* GIVEN DATA:
↓↓↓

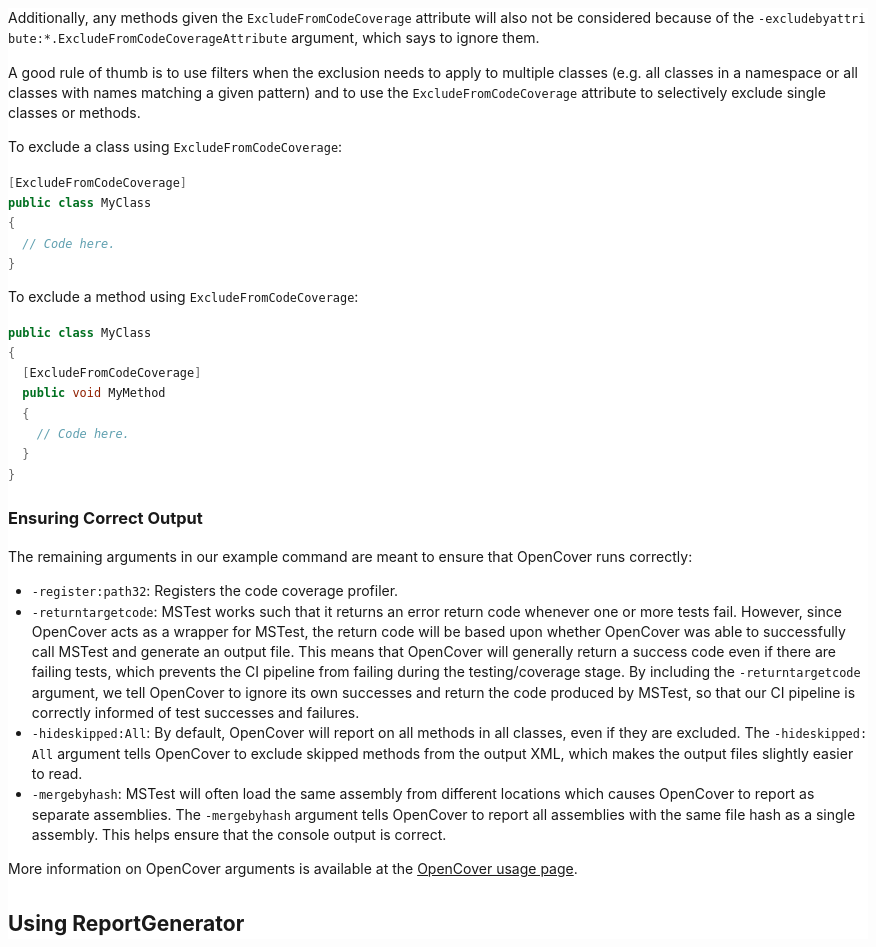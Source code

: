Additionally, any methods given the `ExcludeFromCodeCoverage` attribute will also not be considered because of the <code>&#8209;excludebyattribute:*.ExcludeFromCodeCoverageAttribute</code> argument, which says to ignore them.

A good rule of thumb is to use filters when the exclusion needs to apply to multiple classes (e.g. all classes in a namespace or all classes with names matching a given pattern) and to use the `ExcludeFromCodeCoverage` attribute to selectively exclude single classes or methods.

To exclude a class using `ExcludeFromCodeCoverage`:

```c#
[ExcludeFromCodeCoverage]
public class MyClass
{
  // Code here.
}
```

To exclude a method using `ExcludeFromCodeCoverage`:

```c#
public class MyClass
{
  [ExcludeFromCodeCoverage]
  public void MyMethod
  {
    // Code here.
  }
}
```

### Ensuring Correct Output

The remaining arguments in our example command are meant to ensure that OpenCover runs correctly:

- <code>&#8209;register:path32</code>:  Registers the code coverage profiler.
- <code>&#8209;returntargetcode</code>:  MSTest works such that it returns an error return code whenever one or more tests fail.  However, since OpenCover acts as a wrapper for MSTest, the return code will be based upon whether OpenCover was able to successfully call MSTest and generate an output file.  This means that OpenCover will generally return a success code even if there are failing tests, which prevents the CI pipeline from failing during the testing/coverage stage.  By including the <code>&#8209;returntargetcode</code> argument, we tell OpenCover to ignore its own successes and return the code produced by MSTest, so that our CI pipeline is correctly informed of test successes and failures.
- <code>&#8209;hideskipped:All</code>:  By default, OpenCover will report on all methods in all classes, even if they are excluded.  The <code>&#8209;hideskipped:All</code> argument tells OpenCover to exclude skipped methods from the output XML, which makes the output files slightly easier to read.
- <code>&#8209;mergebyhash</code>:  MSTest will often load the same assembly from different locations which causes OpenCover to report as separate assemblies.  The <code>&#8209;mergebyhash</code> argument tells OpenCover to report all assemblies with the same file hash as a single assembly.  This helps ensure that the console output is correct.

More information on OpenCover arguments is available at the [OpenCover usage page](https://github.com/opencover/opencover/wiki/Usage).  

## Using ReportGenerator

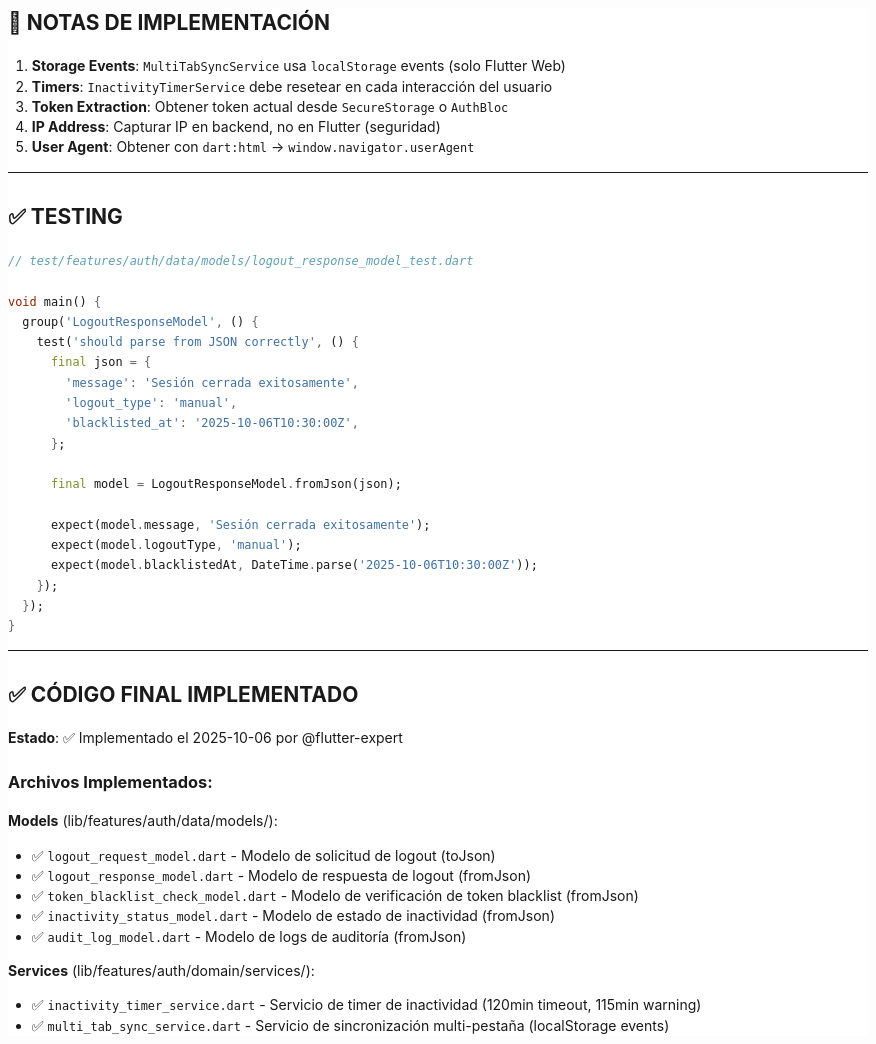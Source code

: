 
## 📝 NOTAS DE IMPLEMENTACIÓN

1. **Storage Events**: `MultiTabSyncService` usa `localStorage` events (solo Flutter Web)
2. **Timers**: `InactivityTimerService` debe resetear en cada interacción del usuario
3. **Token Extraction**: Obtener token actual desde `SecureStorage` o `AuthBloc`
4. **IP Address**: Capturar IP en backend, no en Flutter (seguridad)
5. **User Agent**: Obtener con `dart:html` → `window.navigator.userAgent`

---

## ✅ TESTING

```dart
// test/features/auth/data/models/logout_response_model_test.dart

void main() {
  group('LogoutResponseModel', () {
    test('should parse from JSON correctly', () {
      final json = {
        'message': 'Sesión cerrada exitosamente',
        'logout_type': 'manual',
        'blacklisted_at': '2025-10-06T10:30:00Z',
      };

      final model = LogoutResponseModel.fromJson(json);

      expect(model.message, 'Sesión cerrada exitosamente');
      expect(model.logoutType, 'manual');
      expect(model.blacklistedAt, DateTime.parse('2025-10-06T10:30:00Z'));
    });
  });
}
```

---

## ✅ CÓDIGO FINAL IMPLEMENTADO

**Estado**: ✅ Implementado el 2025-10-06 por @flutter-expert

### Archivos Implementados:

**Models** (lib/features/auth/data/models/):
- ✅ `logout_request_model.dart` - Modelo de solicitud de logout (toJson)
- ✅ `logout_response_model.dart` - Modelo de respuesta de logout (fromJson)
- ✅ `token_blacklist_check_model.dart` - Modelo de verificación de token blacklist (fromJson)
- ✅ `inactivity_status_model.dart` - Modelo de estado de inactividad (fromJson)
- ✅ `audit_log_model.dart` - Modelo de logs de auditoría (fromJson)

**Services** (lib/features/auth/domain/services/):
- ✅ `inactivity_timer_service.dart` - Servicio de timer de inactividad (120min timeout, 115min warning)
- ✅ `multi_tab_sync_service.dart` - Servicio de sincronización multi-pestaña (localStorage events)
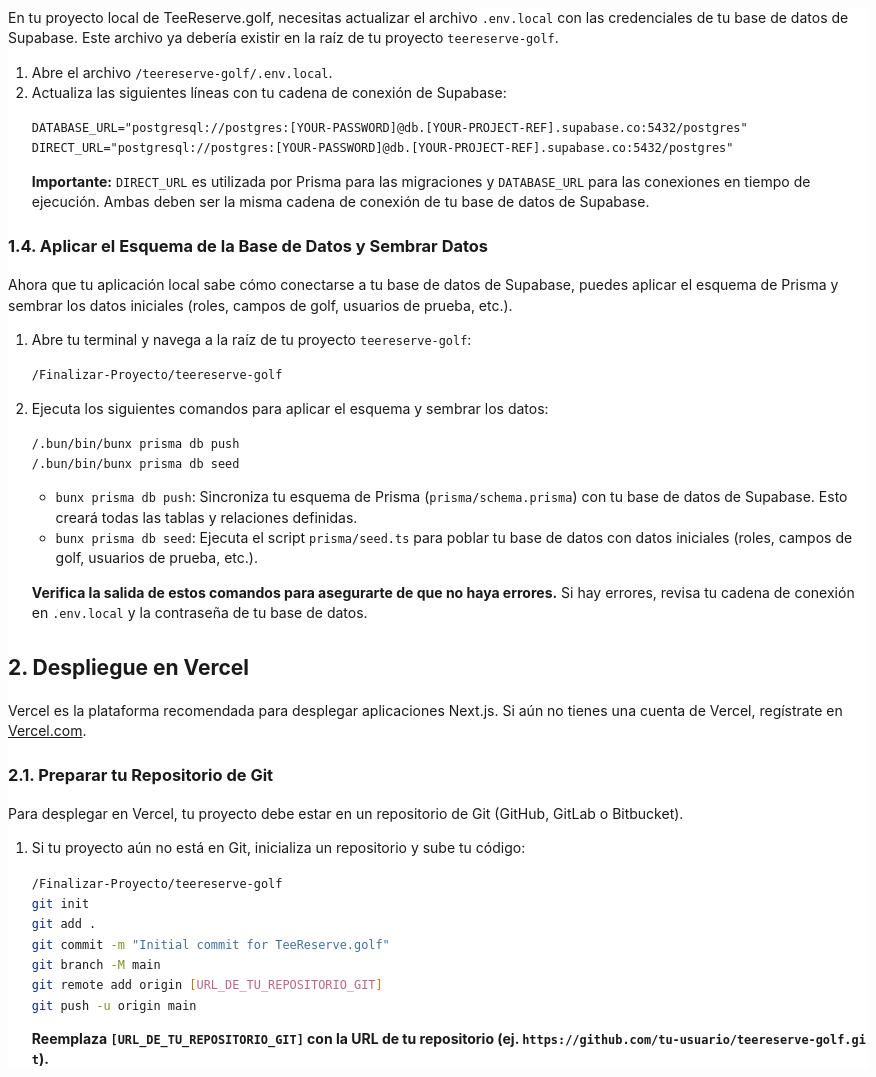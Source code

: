 En tu proyecto local de TeeReserve.golf, necesitas actualizar el archivo `.env.local` con las credenciales de tu base de datos de Supabase. Este archivo ya debería existir en la raíz de tu proyecto `teereserve-golf`.

1.  Abre el archivo `/teereserve-golf/.env.local`.
2.  Actualiza las siguientes líneas con tu cadena de conexión de Supabase:
    ```dotenv
    DATABASE_URL="postgresql://postgres:[YOUR-PASSWORD]@db.[YOUR-PROJECT-REF].supabase.co:5432/postgres"
    DIRECT_URL="postgresql://postgres:[YOUR-PASSWORD]@db.[YOUR-PROJECT-REF].supabase.co:5432/postgres"
    ```
    **Importante:** `DIRECT_URL` es utilizada por Prisma para las migraciones y `DATABASE_URL` para las conexiones en tiempo de ejecución. Ambas deben ser la misma cadena de conexión de tu base de datos de Supabase.

### 1.4. Aplicar el Esquema de la Base de Datos y Sembrar Datos

Ahora que tu aplicación local sabe cómo conectarse a tu base de datos de Supabase, puedes aplicar el esquema de Prisma y sembrar los datos iniciales (roles, campos de golf, usuarios de prueba, etc.).

1.  Abre tu terminal y navega a la raíz de tu proyecto `teereserve-golf`:
    ```bash
    /Finalizar-Proyecto/teereserve-golf
    ```
2.  Ejecuta los siguientes comandos para aplicar el esquema y sembrar los datos:
    ```bash
    /.bun/bin/bunx prisma db push
    /.bun/bin/bunx prisma db seed
    ```
    -   `bunx prisma db push`: Sincroniza tu esquema de Prisma (`prisma/schema.prisma`) con tu base de datos de Supabase. Esto creará todas las tablas y relaciones definidas.
    -   `bunx prisma db seed`: Ejecuta el script `prisma/seed.ts` para poblar tu base de datos con datos iniciales (roles, campos de golf, usuarios de prueba, etc.).

    **Verifica la salida de estos comandos para asegurarte de que no haya errores.** Si hay errores, revisa tu cadena de conexión en `.env.local` y la contraseña de tu base de datos.

## 2. Despliegue en Vercel

Vercel es la plataforma recomendada para desplegar aplicaciones Next.js. Si aún no tienes una cuenta de Vercel, regístrate en [Vercel.com](https://vercel.com/).

### 2.1. Preparar tu Repositorio de Git

Para desplegar en Vercel, tu proyecto debe estar en un repositorio de Git (GitHub, GitLab o Bitbucket).

1.  Si tu proyecto aún no está en Git, inicializa un repositorio y sube tu código:
    ```bash
    /Finalizar-Proyecto/teereserve-golf
    git init
    git add .
    git commit -m "Initial commit for TeeReserve.golf"
    git branch -M main
    git remote add origin [URL_DE_TU_REPOSITORIO_GIT]
    git push -u origin main
    ```
    **Reemplaza `[URL_DE_TU_REPOSITORIO_GIT]` con la URL de tu repositorio (ej. `https://github.com/tu-usuario/teereserve-golf.git`).**
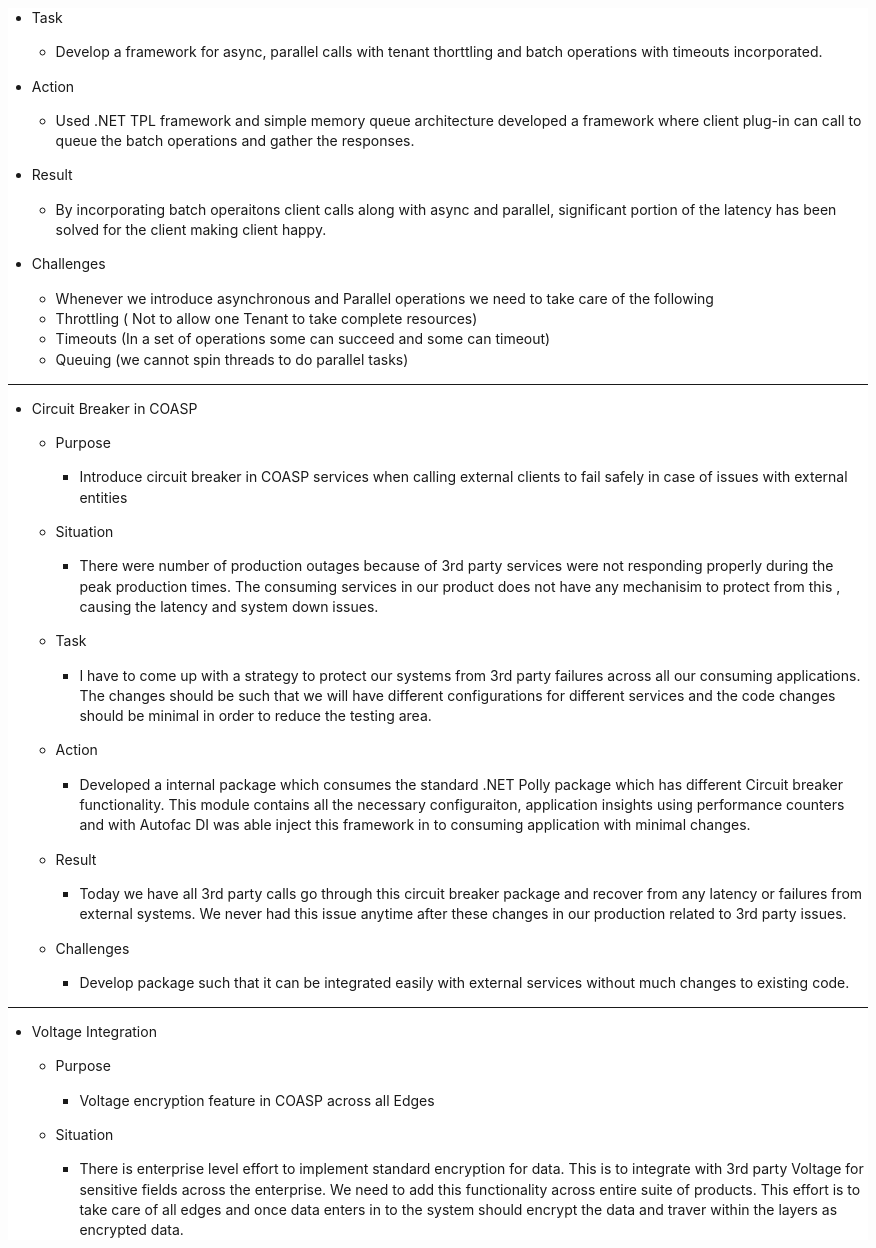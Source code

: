   * Task
    * Develop a framework for async, parallel calls with tenant thorttling and batch operations with timeouts incorporated.

  * Action
    * Used .NET TPL framework and simple memory queue architecture developed a framework where client plug-in can call to queue the batch operations and gather the responses.

  * Result
    * By incorporating batch operaitons client calls along with async and parallel, significant portion of the latency has been solved for the client making client happy.
       
  * Challenges
    * Whenever we introduce asynchronous and Parallel operations we need to take care of the following
    * Throttling ( Not to allow one Tenant to take complete resources)
    * Timeouts (In a set of operations some can succeed and some can timeout)
    * Queuing (we cannot spin threads to do parallel tasks) 

_____

* Circuit Breaker in COASP
  * Purpose
    * Introduce circuit breaker in COASP services when calling external clients to fail safely in case of issues with external entities
  
  * Situation
    * There were number of production outages because of 3rd party services were not responding properly during the peak production times. The consuming services in our product does not have any mechanisim to protect from this , causing the latency and system down issues.
  
  * Task
    * I have to come up with a strategy to protect our systems from 3rd party failures across all our consuming applications. The changes should be such that we will have different configurations for different services and the code changes should be minimal in order to reduce the testing area.
  
  * Action
    * Developed a internal package which consumes the standard .NET Polly package which has different Circuit breaker functionality. This module contains all the necessary configuraiton, application insights using performance counters and with Autofac DI was able inject this framework in to consuming application with minimal changes.
  
  * Result
    * Today we have all 3rd party calls go through this circuit breaker package and recover from any latency or failures from external systems. We never had this issue anytime after these changes in our production related to 3rd party issues.

  * Challenges
    * Develop package such that it can be integrated easily with external services without much changes to existing code.

_______

* Voltage Integration
  * Purpose
    * Voltage encryption feature in COASP across all Edges

  * Situation
    * There is enterprise level effort to implement standard encryption for data. This is to integrate with 3rd party Voltage for sensitive fields across the enterprise. We need to add this functionality across entire suite of products. This effort is to take care of all edges and once data enters in to the system should encrypt the data and traver within the layers as encrypted data.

↑↑↑

* WHAT THE TASK ASKS: The task calls for all lines in the entries that hold "fromJson".

* TASK SOLUTION:
      final model = LogoutResponseModel.fromJson(json);
- ✅ `logout_response_model.dart` - Modelo de respuesta de logout (fromJson)
- ✅ `token_blacklist_check_model.dart` - Modelo de verificación de token blacklist (fromJson)
- ✅ `inactivity_status_model.dart` - Modelo de estado de inactividad (fromJson)
- ✅ `audit_log_model.dart` - Modelo de logs de auditoría (fromJson)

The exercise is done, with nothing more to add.